(Data items)
((

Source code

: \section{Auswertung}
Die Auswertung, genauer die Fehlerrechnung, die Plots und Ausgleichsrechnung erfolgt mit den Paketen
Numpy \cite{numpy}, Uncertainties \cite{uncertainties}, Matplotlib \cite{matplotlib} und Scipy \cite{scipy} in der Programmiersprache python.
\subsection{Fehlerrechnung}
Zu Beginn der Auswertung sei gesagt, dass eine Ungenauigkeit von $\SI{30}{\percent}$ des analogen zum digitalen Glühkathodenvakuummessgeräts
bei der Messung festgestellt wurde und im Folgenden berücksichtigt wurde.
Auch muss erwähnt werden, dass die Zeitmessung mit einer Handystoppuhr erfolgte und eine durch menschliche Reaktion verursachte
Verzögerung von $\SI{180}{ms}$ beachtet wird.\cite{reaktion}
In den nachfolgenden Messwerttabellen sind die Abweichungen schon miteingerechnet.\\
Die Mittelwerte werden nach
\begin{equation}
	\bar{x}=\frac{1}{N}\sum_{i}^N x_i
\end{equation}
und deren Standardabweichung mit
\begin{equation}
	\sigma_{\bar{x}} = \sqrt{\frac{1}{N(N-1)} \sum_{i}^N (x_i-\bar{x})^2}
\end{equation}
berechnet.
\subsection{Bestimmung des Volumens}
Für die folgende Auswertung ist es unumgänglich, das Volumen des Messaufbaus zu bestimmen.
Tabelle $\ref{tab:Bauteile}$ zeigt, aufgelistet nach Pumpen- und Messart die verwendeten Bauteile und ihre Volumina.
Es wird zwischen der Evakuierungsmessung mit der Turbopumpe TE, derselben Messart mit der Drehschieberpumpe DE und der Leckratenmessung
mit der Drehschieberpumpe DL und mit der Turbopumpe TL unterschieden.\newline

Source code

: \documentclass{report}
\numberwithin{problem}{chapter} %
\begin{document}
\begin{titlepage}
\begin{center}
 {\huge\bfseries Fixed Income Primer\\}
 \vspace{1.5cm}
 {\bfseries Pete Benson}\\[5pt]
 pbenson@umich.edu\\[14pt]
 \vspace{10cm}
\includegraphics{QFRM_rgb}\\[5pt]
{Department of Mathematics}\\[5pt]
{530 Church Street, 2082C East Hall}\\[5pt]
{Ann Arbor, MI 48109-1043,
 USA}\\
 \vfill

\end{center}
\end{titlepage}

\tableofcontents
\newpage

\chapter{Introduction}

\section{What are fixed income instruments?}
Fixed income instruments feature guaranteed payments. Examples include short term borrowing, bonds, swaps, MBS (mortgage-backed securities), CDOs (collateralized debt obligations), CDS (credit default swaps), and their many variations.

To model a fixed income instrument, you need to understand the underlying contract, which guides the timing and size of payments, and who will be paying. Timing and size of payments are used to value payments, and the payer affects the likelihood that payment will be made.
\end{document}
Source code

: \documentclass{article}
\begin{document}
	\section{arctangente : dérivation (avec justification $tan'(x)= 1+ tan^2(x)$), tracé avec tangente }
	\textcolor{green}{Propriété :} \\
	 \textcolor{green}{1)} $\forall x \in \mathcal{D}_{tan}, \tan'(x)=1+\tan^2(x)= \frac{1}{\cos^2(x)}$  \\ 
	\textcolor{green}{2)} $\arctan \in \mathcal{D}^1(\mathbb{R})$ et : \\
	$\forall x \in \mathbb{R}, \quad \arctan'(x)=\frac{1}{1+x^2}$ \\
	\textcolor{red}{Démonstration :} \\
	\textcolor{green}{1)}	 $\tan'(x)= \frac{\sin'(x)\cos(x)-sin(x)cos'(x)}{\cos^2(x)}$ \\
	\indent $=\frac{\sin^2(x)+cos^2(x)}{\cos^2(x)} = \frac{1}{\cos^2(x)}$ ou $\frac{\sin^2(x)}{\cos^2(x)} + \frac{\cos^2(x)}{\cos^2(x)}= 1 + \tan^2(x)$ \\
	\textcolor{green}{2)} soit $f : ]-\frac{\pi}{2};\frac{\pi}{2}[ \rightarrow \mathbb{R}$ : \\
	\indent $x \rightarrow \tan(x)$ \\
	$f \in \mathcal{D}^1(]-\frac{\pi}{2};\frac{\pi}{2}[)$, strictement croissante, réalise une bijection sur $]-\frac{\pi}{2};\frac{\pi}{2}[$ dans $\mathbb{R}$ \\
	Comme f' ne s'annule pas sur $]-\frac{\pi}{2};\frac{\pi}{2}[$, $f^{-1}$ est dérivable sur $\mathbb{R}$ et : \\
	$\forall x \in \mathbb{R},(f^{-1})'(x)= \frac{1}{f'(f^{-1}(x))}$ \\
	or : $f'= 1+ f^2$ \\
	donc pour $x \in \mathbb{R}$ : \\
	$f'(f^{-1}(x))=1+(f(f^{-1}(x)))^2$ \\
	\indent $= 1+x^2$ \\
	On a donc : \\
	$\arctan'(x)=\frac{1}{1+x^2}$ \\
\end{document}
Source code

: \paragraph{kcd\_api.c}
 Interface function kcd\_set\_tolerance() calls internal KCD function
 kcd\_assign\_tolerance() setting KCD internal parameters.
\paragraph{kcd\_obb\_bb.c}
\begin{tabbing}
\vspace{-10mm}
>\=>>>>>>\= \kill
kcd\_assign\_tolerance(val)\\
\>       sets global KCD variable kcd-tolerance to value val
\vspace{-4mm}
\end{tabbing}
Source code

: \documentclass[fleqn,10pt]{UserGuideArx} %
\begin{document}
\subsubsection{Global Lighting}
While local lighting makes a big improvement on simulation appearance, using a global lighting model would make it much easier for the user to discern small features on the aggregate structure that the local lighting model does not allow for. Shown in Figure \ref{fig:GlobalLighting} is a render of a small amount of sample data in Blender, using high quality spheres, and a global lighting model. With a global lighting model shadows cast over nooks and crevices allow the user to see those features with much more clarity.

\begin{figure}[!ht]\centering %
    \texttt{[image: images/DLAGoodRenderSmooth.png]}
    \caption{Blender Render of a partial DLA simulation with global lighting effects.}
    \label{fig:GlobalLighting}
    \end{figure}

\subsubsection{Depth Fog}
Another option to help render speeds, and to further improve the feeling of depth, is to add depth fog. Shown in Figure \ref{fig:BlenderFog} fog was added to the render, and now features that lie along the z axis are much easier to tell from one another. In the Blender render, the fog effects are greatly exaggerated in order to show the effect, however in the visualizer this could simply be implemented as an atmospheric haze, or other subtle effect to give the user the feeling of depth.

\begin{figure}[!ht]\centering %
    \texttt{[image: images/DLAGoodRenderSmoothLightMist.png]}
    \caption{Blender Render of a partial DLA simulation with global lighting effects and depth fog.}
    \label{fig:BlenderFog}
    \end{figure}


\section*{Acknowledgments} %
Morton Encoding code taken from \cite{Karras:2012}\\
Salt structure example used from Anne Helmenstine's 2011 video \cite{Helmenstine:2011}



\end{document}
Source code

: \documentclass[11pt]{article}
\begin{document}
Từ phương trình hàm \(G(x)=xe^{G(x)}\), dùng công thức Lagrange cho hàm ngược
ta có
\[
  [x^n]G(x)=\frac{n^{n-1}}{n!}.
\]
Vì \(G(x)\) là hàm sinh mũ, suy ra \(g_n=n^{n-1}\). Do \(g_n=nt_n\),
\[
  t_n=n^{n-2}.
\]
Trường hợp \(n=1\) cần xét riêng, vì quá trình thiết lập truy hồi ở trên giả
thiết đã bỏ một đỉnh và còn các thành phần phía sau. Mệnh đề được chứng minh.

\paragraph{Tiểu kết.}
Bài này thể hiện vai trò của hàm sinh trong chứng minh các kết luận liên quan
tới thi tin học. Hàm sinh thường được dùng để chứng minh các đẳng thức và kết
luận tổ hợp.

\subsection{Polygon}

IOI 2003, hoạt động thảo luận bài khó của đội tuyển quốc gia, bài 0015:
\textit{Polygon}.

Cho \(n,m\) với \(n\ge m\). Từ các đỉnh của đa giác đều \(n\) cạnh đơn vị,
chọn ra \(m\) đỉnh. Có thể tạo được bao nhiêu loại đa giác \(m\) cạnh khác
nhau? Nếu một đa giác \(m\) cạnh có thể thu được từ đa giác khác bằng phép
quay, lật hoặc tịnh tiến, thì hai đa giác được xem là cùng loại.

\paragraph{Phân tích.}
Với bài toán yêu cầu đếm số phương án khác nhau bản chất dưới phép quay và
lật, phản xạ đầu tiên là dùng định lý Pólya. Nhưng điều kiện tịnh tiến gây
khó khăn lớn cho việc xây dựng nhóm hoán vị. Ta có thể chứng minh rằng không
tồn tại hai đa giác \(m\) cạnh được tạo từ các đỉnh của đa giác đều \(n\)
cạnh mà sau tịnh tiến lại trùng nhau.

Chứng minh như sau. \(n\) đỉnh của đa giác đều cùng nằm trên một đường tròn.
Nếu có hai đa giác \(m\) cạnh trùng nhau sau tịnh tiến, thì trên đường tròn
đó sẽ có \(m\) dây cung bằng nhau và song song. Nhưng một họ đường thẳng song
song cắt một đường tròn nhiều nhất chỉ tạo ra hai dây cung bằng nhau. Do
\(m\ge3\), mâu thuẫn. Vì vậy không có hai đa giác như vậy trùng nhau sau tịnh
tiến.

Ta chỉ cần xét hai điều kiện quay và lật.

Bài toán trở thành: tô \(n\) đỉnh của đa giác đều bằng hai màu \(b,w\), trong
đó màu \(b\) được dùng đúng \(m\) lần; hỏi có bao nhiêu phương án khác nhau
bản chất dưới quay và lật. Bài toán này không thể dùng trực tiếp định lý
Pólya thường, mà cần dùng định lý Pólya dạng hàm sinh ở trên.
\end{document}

))

◆ **Task instructions**: Could you reproduce exactly the lines of the entries above, from the one with "Die Auswertung, genauer" through the one with "Zu Beginn der", and nothing else?

◆ **Task response**:
Die Auswertung, genauer die Fehlerrechnung, die Plots und Ausgleichsrechnung erfolgt mit den Paketen
Numpy \cite{numpy}, Uncertainties \cite{uncertainties}, Matplotlib \cite{matplotlib} und Scipy \cite{scipy} in der Programmiersprache python.
\subsection{Fehlerrechnung}
Zu Beginn der Auswertung sei gesagt, dass eine Ungenauigkeit von $\SI{30}{\percent}$ des analogen zum digitalen Glühkathodenvakuummessgeräts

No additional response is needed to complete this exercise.